=== WORK REQUIRED ===
Please print every line from the one containing "to display a" through the last line of the records below, exactly as written and nothing more.
************
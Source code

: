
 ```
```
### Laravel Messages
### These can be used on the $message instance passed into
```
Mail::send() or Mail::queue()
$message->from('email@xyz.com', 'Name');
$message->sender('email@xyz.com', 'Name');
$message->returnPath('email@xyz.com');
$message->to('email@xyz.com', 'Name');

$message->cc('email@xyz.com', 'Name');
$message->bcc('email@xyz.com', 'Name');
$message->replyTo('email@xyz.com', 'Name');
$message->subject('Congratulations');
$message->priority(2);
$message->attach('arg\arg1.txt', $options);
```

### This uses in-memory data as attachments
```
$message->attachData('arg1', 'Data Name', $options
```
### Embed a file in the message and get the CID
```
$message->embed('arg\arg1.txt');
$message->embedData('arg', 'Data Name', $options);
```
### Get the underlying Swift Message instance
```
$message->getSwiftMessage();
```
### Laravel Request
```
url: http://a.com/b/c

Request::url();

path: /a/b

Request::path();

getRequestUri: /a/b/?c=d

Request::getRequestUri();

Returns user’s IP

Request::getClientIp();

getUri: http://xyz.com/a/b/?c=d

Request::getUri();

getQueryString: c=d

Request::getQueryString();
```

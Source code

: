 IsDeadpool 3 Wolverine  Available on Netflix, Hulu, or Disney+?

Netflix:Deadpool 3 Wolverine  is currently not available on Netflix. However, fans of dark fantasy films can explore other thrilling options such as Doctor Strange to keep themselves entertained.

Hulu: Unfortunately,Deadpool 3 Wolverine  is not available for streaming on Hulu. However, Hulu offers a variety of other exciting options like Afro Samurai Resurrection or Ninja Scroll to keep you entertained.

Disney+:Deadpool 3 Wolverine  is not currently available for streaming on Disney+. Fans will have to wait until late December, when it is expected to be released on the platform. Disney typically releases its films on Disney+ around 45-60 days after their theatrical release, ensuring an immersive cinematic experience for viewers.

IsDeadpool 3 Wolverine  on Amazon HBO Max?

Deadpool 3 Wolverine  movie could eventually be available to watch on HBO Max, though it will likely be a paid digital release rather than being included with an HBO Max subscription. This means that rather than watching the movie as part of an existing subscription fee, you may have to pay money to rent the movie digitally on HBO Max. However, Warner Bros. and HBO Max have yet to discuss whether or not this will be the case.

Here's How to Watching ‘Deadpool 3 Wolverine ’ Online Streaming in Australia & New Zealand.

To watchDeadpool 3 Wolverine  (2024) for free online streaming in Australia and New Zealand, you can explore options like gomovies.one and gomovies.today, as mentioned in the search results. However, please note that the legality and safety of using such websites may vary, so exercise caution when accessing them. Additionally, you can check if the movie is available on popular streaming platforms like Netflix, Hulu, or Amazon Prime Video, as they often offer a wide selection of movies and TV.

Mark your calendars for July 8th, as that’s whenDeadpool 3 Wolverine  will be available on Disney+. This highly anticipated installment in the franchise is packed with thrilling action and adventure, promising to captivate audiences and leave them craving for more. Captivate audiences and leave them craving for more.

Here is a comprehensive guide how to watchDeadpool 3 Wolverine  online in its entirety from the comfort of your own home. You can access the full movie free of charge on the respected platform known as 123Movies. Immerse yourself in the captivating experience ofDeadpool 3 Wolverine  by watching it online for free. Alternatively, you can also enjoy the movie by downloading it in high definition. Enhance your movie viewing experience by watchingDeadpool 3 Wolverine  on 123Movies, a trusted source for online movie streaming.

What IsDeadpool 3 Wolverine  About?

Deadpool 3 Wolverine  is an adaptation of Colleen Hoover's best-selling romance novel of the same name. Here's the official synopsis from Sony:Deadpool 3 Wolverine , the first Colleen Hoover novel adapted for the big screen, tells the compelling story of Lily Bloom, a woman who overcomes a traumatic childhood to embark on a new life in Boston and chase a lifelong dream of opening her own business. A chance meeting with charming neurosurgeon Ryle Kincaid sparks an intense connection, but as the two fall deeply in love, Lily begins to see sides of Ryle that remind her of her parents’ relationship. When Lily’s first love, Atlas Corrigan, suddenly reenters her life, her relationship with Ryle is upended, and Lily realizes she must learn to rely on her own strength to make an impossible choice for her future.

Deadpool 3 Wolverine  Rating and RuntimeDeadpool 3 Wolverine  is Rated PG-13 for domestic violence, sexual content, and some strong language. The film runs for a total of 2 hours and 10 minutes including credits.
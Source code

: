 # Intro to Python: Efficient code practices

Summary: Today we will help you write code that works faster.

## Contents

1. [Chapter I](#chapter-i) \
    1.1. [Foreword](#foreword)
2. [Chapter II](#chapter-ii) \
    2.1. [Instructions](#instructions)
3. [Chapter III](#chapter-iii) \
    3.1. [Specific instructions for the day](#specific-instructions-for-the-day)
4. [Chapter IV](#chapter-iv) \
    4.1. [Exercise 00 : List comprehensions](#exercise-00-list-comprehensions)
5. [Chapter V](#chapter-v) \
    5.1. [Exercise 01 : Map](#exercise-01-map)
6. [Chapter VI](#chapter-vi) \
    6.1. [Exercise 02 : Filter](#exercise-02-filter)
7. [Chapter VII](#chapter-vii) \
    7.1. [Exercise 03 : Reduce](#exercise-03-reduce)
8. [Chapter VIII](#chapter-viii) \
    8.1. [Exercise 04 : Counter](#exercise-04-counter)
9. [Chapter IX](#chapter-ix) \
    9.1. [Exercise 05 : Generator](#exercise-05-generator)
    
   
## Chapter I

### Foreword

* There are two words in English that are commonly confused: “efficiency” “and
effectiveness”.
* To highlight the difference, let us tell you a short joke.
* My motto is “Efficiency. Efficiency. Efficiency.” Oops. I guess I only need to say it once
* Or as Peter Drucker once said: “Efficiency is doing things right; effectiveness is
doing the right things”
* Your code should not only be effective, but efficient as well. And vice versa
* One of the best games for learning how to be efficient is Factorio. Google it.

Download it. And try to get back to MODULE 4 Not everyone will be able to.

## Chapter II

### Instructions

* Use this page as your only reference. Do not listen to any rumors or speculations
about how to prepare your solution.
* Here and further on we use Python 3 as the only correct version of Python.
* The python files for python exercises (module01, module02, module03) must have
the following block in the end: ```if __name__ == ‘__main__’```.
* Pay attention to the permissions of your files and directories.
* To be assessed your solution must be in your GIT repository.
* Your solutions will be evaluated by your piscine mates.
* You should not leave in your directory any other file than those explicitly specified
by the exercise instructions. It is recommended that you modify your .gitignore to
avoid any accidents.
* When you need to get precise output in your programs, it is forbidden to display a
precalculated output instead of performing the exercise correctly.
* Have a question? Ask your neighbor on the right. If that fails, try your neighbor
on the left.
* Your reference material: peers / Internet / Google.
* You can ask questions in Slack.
************
=== RESULT FOR THIS EXERCISE ===
* When you need to get precise output in your programs, it is forbidden to display a
precalculated output instead of performing the exercise correctly.
* Have a question? Ask your neighbor on the right. If that fails, try your neighbor
on the left.
* Your reference material: peers / Internet / Google.
* You can ask questions in Slack.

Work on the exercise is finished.